Как изыскано-точно выразился М.Ю. Герман о халтуре собственной, но я его слова приспособил для огромного числа искусствоведов:
«…анализ и точность суждений подменяются панегириком, возникает вместо портрета — икона, а главное, читатель видит не особливость художника, но с досадой узнает, что и этот — лучше всех» (https://4italka.site/dokumentalnaya_literatura_main/biografii_i_memuaryi/523868/fulltext.htm)
На таком общем фоне меня, ставшего от старости каким-то деревянным, поразило следующее:
«…сказать об алтарной композиции В.М. Васнецова, где над мерой и гармонией преобладает эмоция, которая делает ее дробной.

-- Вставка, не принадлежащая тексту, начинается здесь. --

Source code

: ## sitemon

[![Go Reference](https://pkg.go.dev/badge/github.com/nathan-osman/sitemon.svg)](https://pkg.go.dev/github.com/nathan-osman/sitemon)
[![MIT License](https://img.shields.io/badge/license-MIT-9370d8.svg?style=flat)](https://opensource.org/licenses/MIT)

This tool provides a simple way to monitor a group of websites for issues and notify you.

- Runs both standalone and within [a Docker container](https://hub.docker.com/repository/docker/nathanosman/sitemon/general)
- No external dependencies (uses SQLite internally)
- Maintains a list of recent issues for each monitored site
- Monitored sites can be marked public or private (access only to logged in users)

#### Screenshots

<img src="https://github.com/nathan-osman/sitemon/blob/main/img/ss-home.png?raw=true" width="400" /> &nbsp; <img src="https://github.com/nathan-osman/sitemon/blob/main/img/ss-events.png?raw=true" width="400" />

И цветовое решение, и композиция богородичного образа В.М. Васнецова вписываются своей нервной мистичностью в идеологию символистов. Темно-фиолетовый мафорий Богоматери, сине-голубые крылья херувимов и серафимов, режущие небо, наивно-реалистические облака сиренево-лилового цвета на золотом фоне — явно неудачны. Всклокоченные крылья херувимов как будто цитируют другую картину Васнецова, напоминая крылья птицы «Гамаюн» В.М. Васнецова.

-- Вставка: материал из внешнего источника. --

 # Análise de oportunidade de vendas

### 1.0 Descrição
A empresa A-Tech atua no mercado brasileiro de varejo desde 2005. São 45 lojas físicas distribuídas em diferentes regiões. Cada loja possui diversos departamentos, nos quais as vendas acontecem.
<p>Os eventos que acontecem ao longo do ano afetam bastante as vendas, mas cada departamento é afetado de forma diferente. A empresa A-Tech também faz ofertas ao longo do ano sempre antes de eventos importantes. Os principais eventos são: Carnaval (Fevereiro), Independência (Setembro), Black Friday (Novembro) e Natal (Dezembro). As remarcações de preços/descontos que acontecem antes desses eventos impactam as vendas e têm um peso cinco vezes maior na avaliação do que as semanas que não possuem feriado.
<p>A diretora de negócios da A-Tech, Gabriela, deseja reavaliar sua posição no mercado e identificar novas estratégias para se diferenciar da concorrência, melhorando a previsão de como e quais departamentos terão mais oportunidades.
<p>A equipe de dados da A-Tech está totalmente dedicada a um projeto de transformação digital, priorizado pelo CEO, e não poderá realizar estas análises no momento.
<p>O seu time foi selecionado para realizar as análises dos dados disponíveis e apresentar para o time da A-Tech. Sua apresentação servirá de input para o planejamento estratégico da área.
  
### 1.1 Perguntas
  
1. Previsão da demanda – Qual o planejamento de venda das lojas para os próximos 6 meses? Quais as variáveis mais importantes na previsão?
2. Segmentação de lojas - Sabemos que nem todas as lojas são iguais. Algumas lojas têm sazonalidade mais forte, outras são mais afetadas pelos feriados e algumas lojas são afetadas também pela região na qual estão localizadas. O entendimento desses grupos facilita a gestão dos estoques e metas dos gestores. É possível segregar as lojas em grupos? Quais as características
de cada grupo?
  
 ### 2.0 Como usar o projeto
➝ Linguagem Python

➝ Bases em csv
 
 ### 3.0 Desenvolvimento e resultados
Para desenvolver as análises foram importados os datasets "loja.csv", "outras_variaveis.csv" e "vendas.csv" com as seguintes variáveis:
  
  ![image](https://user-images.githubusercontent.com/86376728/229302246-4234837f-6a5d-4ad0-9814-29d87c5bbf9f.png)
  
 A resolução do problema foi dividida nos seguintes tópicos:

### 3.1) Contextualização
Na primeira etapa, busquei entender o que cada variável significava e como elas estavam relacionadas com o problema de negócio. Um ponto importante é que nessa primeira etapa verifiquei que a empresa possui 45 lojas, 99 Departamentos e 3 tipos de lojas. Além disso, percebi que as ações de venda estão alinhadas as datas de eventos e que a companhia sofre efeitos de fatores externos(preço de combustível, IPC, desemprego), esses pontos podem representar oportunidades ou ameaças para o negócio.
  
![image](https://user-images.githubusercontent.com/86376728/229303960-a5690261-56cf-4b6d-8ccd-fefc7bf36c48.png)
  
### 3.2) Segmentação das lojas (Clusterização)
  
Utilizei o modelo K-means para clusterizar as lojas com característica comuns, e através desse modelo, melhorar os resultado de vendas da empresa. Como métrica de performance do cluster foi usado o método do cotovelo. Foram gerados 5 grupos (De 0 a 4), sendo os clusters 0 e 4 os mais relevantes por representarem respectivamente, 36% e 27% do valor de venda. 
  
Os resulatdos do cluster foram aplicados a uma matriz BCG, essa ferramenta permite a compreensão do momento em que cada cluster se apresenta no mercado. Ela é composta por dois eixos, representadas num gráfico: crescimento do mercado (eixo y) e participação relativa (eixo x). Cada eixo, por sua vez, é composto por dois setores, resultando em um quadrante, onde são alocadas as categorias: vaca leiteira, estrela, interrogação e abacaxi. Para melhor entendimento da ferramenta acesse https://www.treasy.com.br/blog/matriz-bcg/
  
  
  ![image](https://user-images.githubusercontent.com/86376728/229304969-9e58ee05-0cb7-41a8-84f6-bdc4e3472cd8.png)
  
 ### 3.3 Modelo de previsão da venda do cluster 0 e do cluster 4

Их резкие очертания, несимметричное, мятущееся расположение вокруг Марии — все это создает тревожное, мрачное настроение. Кажется, налетели какие-то злые демонические духи, и от них Богородица прячет ребенка. Если же внимательней рассмотреть херувимов, можно вспомнить еще и «Сирина и Алконоста», исполненных художником в 1896 г.
Он позволяет себе одинаковый подход в изображении сказочных птиц и сил небесных, невидимых. Так сказка сослужила плохую службу художнику. Через сказочность Васнецов хотел показать неотмирность этих существ. Получилась демоническая потусторонность» (https://teolog.info/nachalo/khudozhniki-ili-bogomazy-russkaya-relig/).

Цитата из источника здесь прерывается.